Each participant was asked to perform a dual task protocol combining physical and cognitive tasks under 2 different training conditions. The physical aspect of the task involved cycling (on a stationary seated bike) for 15 consecutive minutes at a constant speed of 15 km/h. In every trial, the bike workload was initially self-selected by the user and dynamically adjusted by the supervisor in accordance with the exercise protocol. The cognitive task required participants to complete 20 simple numerical calculations (single-digit additions and subtractions) during cycling. In one condition, participants had to execute the cycling task in the lab environment and were asked by the experimenter to perform the calculations orally. In the other condition, participants were required to execute the cycling task in the virtual environment and were asked to perform the calculations that appeared in the VR app using a remote control.

Measures

Personal Innovativeness

Personal innovativeness was measured by using 4 items assessing an individual’s general tendency to try out new information technologies [62] adopted from Yusoff et al [63] (eg, I am the kind of person who looks forward to experimenting with new technologies). Responses on a 5-point Likert scale ranged from 1 (strongly disagree) to 5 (strongly agree).

Acceptance

Participants’ acceptance of the VRADA app was assessed in terms of 3 factors: perceived enjoyment, attitude, and intended future use. Perceived enjoyment was measured by 6 items that assessed feelings of pleasure while exercising (eg, I really enjoyed exercising in the VR environment) [63]. Responses on a 5-point Likert scale ranged from 1 (strongly disagree) to 5 (strongly agree). Attitudes toward the VRADA app were assessed on the basis of guidelines from planned behavior theory [64] involving 6 bipolar items (eg, pleasant-unpleasant, useful-useless) and scored on a 7-point semantic differential scale. Items assessing intended future use were adapted from a previous study [63] and modified according to the guidelines for assessment of attitudes based on the theory of planned behavior [65]. Three items evaluated the extent to which a person had formulated a conscious plan to exercise in the future in the VR environment (eg, assuming I have access to the system, I intend to use it). Responses on a 5-point Likert scale ranged from 1 (strongly disagree) to 5 (strongly agree).

Usability

The system usability scale (SUS) [66] was used to assess subjective components of usability. The SUS is a self-report questionnaire comprising 10 items—5 positive (eg, I think that I would like to use this system frequently) and 5 negative (eg, I found the system unnecessarily complex).

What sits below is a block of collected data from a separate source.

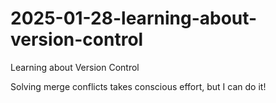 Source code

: # 2025-01-28-learning-about-version-control
Learning about Version Control

Solving merge conflicts takes conscious effort, but I can do it!

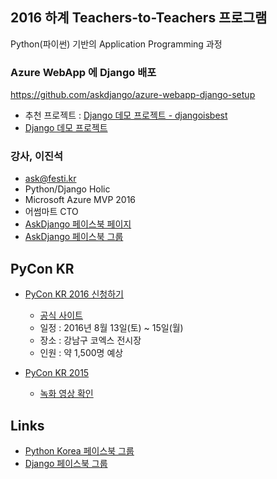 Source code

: 
## 2016 하계 Teachers-to-Teachers 프로그램

Python(파이썬) 기반의 Application Programming 과정


### Azure WebApp 에 Django 배포

https://github.com/askdjango/azure-webapp-django-setup

 * 추천 프로젝트 : [Django 데모 프로젝트 - djangoisbest](https://github.com/askdjango/djangoisbest)
 * [Django 데모 프로젝트](https://github.com/askdjango/askdjango-demo)


### 강사, 이진석

 * ask@festi.kr
 * Python/Django Holic
 * Microsoft Azure MVP 2016
 * 어썸마트 CTO
 * [AskDjango 페이스북 페이지](http://facebook.com/askdjango)
 * [AskDjango 페이스북 그룹](http://facebook.com/groups/askdjango)


## PyCon KR

 * [PyCon KR 2016 신청하기](https://www.pycon.kr/2016apac/registration/purchase/)
    * [공식 사이트](https://www.pycon.kr/2016apac/)
    * 일정 : 2016년 8월 13일(토) ~ 15일(월)
    * 장소 : 강남구 코엑스 전시장
    * 인원 : 약 1,500명 예상

 * [PyCon KR 2015](https://www.pycon.kr/2015/)
    * [녹화 영상 확인](http://olc.kr/course/course_online_view.jsp?id=10048&cid&s_style=webzine&s_listnum=12&scid&s_field&s_keyword=pycon)


## Links

 * [Python Korea 페이스북 그룹](https://www.facebook.com/groups/pythonkorea)
 * [Django 페이스북 그룹](https://www.facebook.com/groups/django)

Responses were rated on a 5-point Likert scale ranging from 1 (strongly disagree) to 5 (strongly agree).

Preference

Preference for the 2 exercise protocols was assessed by 8 questions about exercising in the natural or the virtual environment (eg, Exercise was more pleasant..., the numerical calculations were more fun..., time passed quicker..., when exercising with or without the VR mask). Responses were dichotomous, scoring −1 (against VR) or +1 (in favor of VR).

Additional Assessments

A questionnaire and semistructured interviews were conducted to collect additional information immediately following the session. The questionnaire [37] included 9 questions assessing participants’ perceptions of using the Oculus Go headset and controller and the environment in terms of (1) usability—pleasantness (4 items; eg, I felt comfortable using the mask; I enjoyed the park ride); (2) usability—learning, (2 items, eg, It was easy to read the numerical questions); and (3) tolerability (3 items assessing dizziness, boredom, and anxiety). Responses on a 5-point Likert scale ranged from 1 (strongly disagree) to 5 (strongly agree). The semistructured interview [67] collected qualitative information to further explore participants’ subjective perceptions and feelings regarding reasons to use VRADA (eg, Why would you use the VRADA training system?); expectations after the session (2 items; eg, given the opportunity, would you be willing to use this training system regularly?); usability or utilization (5 items; eg, What difficulties did you encounter during the training session?); usability or learning (2 items; eg, Did you have to ask for help to be able to use the system? Where exactly?); usability or pleasantness (2 items; eg, What exactly did you like most and least?); sense of presence or spatial presence (2 items; eg, Did you feel you had control over the environment?); sense of presence or engagement (2 items; eg, Did you get distracted during exercise? By what?), sense of presence or realism (How did you find the environment—realistic or too artificial?); and tolerability (2 items; eg, Did you feel bad during exercise? When and where exactly?). A detailed interview guide can be found in Multimedia Appendix 3.

Procedure

As volunteers, participants signed consent forms after being provided with an information sheet describing the study requirements and confirming their right to withdraw from the study at any time. In the preparatory phase of the experimental session, participants were told about the procedure and were encouraged to ask questions. They were then equipped with a VR mask and remote control and were allowed some time to familiarize themselves with this equipment. They were then brought to the stationary bike to make seat adjustments and to become familiar with the task, which involved cycling for 2 minutes. Two training conditions were implemented to complete this preparatory phase. The order of the conditions was counterbalanced, with a 10-minute break between the 2 conditions. Finally, after a 5-minute rest, the participants completed the questionnaire and discussed the interview questions with the experimenter. The entire procedure took approximately 60 minutes to complete.

Data Analysis

Quantitative data were analyzed using SPSS Statistics version 21 (IBM Corporation). Summary statistics were calculated for demographic characteristics, and correlations among all examined variables were assessed using the Pearson coefficient. Exercise protocol preference was examined using a single-sample two-tailed t test, using P<.05 (two-sided) to determine statistical significance. The qualitative interview data were analyzed using thematic analysis [68], which can offer rich insights into attitudes and beliefs by identifying patterns of ideas or responses. As the discussion topics were based on relevant previous studies, the main themes were predetermined (deductive approach). Second-order themes were analyzed using an inductive approach, allowing the data to determine subthemes.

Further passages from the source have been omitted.